Monday 20 May 2013

The Quintessential Quince 2: Quince Paste, Jelly, and Pickle

The jelly- the Jam and the marmalade,
And the cherry and quince "preserves'' she made!
And the sweet-sour pickles of peach and pear,
With cinnamon in 'em, and all things rare--!
And the more we ate was the more to spare,
Out to Old Aunt Mary's!
~ James Whitcomb Riley, Old Aunt Mary's. 

I read an hilarious article the other day that analysed why Gwyneth Paltrow seems to be the celebrity that people love to hate at the moment.  In a nutshell, it's pretty much because she's drop dead beautiful, filthy rich, talented at acting, writes cookbooks, has gorgeous children, famous friends, and a hugely successful business.  It's just so thoroughly unlikable that there is nothing this woman is not good at.    Dreadfully tall poppy I know but there it is.  Us mere mortals have to contend with having lots of things we are not good at.

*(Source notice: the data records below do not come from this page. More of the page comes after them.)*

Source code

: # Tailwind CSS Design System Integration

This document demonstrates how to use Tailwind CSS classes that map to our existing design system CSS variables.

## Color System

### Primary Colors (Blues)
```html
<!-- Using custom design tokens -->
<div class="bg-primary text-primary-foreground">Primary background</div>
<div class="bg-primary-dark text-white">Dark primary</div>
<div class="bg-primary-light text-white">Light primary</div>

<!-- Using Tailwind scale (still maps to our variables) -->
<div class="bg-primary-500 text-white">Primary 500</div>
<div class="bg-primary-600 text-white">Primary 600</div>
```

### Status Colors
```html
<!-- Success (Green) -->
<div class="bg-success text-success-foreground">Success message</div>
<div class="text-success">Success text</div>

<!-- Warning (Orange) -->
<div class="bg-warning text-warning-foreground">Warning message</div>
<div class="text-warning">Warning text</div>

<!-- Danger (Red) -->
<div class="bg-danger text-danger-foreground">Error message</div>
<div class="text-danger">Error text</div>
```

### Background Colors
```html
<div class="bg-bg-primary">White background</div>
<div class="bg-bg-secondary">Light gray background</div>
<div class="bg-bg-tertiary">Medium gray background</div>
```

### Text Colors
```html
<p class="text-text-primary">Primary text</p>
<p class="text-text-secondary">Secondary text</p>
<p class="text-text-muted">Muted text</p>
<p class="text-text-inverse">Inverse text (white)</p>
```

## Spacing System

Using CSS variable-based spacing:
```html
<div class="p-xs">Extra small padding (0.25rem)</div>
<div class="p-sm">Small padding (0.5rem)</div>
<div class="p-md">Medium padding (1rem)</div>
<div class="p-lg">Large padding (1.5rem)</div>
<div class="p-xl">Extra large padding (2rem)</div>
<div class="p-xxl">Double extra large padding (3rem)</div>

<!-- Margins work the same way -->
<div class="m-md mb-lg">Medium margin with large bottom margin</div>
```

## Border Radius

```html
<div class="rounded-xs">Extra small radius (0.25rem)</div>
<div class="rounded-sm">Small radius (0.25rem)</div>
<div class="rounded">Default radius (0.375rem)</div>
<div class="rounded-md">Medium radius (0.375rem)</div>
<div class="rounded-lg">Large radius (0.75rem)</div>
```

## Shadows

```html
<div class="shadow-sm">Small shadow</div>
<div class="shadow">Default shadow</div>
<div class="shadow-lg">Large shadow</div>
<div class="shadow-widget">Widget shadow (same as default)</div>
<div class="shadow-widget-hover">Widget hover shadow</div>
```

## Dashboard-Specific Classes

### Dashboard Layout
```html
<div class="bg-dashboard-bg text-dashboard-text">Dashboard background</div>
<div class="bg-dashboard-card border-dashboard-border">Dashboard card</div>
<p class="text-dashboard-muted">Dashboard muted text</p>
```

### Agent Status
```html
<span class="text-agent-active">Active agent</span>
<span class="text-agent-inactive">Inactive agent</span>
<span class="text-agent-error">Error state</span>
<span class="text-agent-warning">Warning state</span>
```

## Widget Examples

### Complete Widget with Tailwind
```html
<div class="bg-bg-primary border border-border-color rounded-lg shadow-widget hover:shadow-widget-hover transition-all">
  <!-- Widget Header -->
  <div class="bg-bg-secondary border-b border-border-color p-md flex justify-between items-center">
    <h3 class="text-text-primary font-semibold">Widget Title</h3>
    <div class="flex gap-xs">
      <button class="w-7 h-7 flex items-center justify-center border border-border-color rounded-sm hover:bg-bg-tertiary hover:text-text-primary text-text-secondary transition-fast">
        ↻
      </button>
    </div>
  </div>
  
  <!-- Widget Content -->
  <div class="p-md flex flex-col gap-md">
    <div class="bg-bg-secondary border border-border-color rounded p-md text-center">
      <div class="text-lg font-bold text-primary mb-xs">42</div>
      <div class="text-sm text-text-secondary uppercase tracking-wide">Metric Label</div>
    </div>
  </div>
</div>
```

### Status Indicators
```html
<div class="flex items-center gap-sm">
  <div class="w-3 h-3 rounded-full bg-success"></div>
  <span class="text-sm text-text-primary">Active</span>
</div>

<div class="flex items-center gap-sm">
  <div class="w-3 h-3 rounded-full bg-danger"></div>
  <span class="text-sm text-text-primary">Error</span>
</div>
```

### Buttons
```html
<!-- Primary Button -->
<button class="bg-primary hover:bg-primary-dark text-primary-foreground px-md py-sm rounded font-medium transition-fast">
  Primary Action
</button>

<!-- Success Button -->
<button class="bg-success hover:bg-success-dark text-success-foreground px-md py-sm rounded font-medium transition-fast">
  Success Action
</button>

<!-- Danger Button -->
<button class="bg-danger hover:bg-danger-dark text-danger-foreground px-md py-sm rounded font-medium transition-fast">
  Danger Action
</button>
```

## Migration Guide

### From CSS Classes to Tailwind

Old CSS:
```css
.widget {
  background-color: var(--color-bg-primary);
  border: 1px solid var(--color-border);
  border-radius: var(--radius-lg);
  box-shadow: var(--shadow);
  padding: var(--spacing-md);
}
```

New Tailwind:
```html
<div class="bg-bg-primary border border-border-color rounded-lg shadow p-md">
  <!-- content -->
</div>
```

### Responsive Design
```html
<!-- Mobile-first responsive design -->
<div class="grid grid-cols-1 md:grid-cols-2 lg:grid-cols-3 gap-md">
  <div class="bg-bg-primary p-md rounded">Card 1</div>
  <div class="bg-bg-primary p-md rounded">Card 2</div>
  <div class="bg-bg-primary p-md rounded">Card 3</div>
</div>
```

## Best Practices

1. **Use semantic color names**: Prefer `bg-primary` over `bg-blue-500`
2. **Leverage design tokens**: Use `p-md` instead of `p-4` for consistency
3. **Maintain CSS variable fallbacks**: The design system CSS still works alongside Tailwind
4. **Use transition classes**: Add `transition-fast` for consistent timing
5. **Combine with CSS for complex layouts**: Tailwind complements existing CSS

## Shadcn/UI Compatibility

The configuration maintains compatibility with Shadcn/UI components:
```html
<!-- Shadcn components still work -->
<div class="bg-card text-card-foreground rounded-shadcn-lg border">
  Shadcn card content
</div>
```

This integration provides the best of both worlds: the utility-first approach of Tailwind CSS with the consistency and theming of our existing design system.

Of the many things I suck at, singing in particular has never been a strong suit.

As a kid, when I was into tap dancing competitions, there was one routine where I had to sing and dance at the same time.  What I lacked in on tune-ness, I made up for in loudness.  I remember axe-murdering those high notes so loudly and so badly, my dancing teacher had to stifle belly laughs.  Yes, I would've been one of those auditions on the X Factor.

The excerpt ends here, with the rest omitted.